This +82% move from Jan baseline ($60→$109) is most similar to 1990 Gulf War in magnitude (+90%), not 1973 or 1979. The 1990 shock lasted ~6 months and produced an 8-month recession + 6.3% peak inflation.
But there are two structural differences that make 2026 potentially worse: 1. Starting position: in 1990 inflation was already 5%+ and the Fed had room to ease. Today the Fed has been trying to normalize for 3 years. 2. Fertilizer: the Gulf isn't just oil. It's where ~25% of seaborne ammonia/urea moves. Gas feedstock shock → fertilizer cost explosion → food inflation on 3-6 month lag. The 1990 shock didn't have this because Hormuz closed briefly and the fertilizer supply chain wasn't as Gulf-dependent.
At $109 sustained for a quarter, models using published RBC/Oxford/IMF parameters project: US CPI to 7.6%, global GDP to 1.8%, Fed forced to hike into a near-stall economy.
The word "stagflation" keeps appearing in headlines but the mechanism usually isn't spelled out. The mechanism here is: oil → input costs → CPI → Fed hikes → credit tightens → investment falls → GDP sinks.
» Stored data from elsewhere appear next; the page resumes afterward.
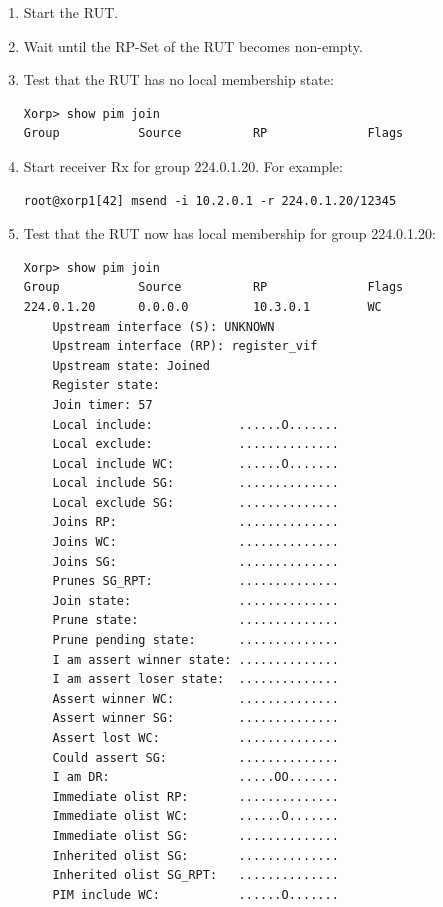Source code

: \documentclass[11pt]{report}
\begin{document}


\begin{enumerate}

  \item Start the RUT.

  \item Wait until the RP-Set of the RUT becomes non-empty.

  \item Test that the RUT has no local membership state:

\begin{verbatim}
Xorp> show pim join
Group           Source          RP              Flags
\end{verbatim}

  \item Start receiver Rx for group 224.0.1.20. For example:

\begin{verbatim}
root@xorp1[42] msend -i 10.2.0.1 -r 224.0.1.20/12345
\end{verbatim}

  \item Test that the RUT now has local membership for group 224.0.1.20:

\begin{verbatim}
Xorp> show pim join
Group           Source          RP              Flags
224.0.1.20      0.0.0.0         10.3.0.1        WC
    Upstream interface (S): UNKNOWN
    Upstream interface (RP): register_vif
    Upstream state: Joined
    Register state:
    Join timer: 57
    Local include:            ......O.......
    Local exclude:            ..............
    Local include WC:         ......O.......
    Local include SG:         ..............
    Local exclude SG:         ..............
    Joins RP:                 ..............
    Joins WC:                 ..............
    Joins SG:                 ..............
    Prunes SG_RPT:            ..............
    Join state:               ..............
    Prune state:              ..............
    Prune pending state:      ..............
    I am assert winner state: ..............
    I am assert loser state:  ..............
    Assert winner WC:         ..............
    Assert winner SG:         ..............
    Assert lost WC:           ..............
    Could assert SG:          ..............
    I am DR:                  .....OO.......
    Immediate olist RP:       ..............
    Immediate olist WC:       ......O.......
    Immediate olist SG:       ..............
    Inherited olist SG:       ..............
    Inherited olist SG_RPT:   ..............
    PIM include WC:           ......O.......
\end{verbatim}


\end{enumerate}
\end{document}

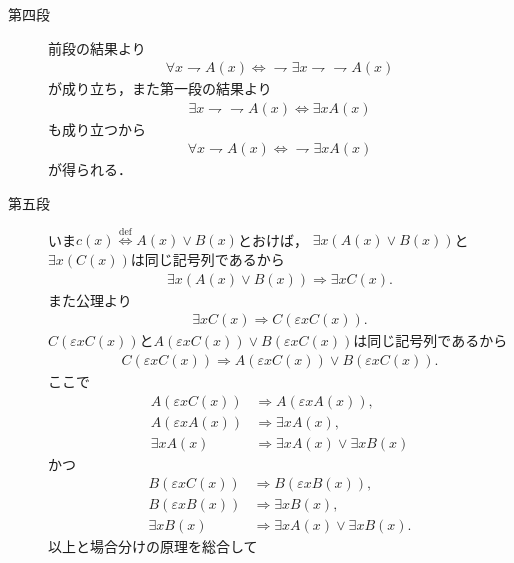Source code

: \begin{prf}
\begin{description}
			\item[第四段]
				前段の結果より
				\begin{align}
					\forall x \rightharpoondown A(x) \Longleftrightarrow
					\rightharpoondown \exists x \rightharpoondown \rightharpoondown A(x)
				\end{align}
				が成り立ち，また第一段の結果より
				\begin{align}
					\exists x \rightharpoondown \rightharpoondown A(x)
					\Longleftrightarrow \exists x A(x)
				\end{align}
				も成り立つから
				\begin{align}
					\forall x \rightharpoondown A(x) \Longleftrightarrow
					\rightharpoondown \exists x A(x)
				\end{align}
				が得られる．
			
			\item[第五段]
				いま$c(x) \overset{\mathrm{def}}{\Longleftrightarrow} A(x) \vee B(x)$とおけば，
				$\exists x ( A(x) \vee B(x) )$と$\exists x ( C(x) )$は同じ記号列であるから
		\begin{align}
			\exists x ( A(x) \vee B(x) ) \Longrightarrow \exists x C(x).
		\end{align}
		また公理より
		\begin{align}
			\exists x C(x) \Longrightarrow C(\varepsilon x C(x)).
		\end{align}
		$C(\varepsilon x C(x))$と$A(\varepsilon x C(x)) \vee B(\varepsilon x C(x))$は同じ記号列であるから
		\begin{align}
			C(\varepsilon x C(x)) \Longrightarrow A(\varepsilon x C(x)) \vee B(\varepsilon x C(x)).
		\end{align}
		ここで
		\begin{align}
			A(\varepsilon x C(x)) &\Longrightarrow A(\varepsilon x A(x)), \\
			A(\varepsilon x A(x)) &\Longrightarrow \exists x A(x), \\
			\exists x A(x) &\Longrightarrow \exists x A(x) \vee \exists x B(x)
		\end{align}
		かつ
		\begin{align}
			B(\varepsilon x C(x)) &\Longrightarrow B(\varepsilon x B(x)), \\
			B(\varepsilon x B(x)) &\Longrightarrow \exists x B(x), \\
			\exists x B(x) &\Longrightarrow \exists x A(x) \vee \exists x B(x).
		\end{align}
		以上と場合分けの原理を総合して
		\begin{align}

\end{align}
\end{description}
\end{prf}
Meanwhile oil → food → real wage squeeze. Both channels active simultaneously.
The UK and Europe are arguably even more exposed.
I'm more worried about AI electricity consumption than oil prices doubling. There is too much upside for this war. Once the ayatollahs are gone, Iranian oil will flow to the free markets and unfortunately, oil prices will crash (making electric vehicles not an attractive option).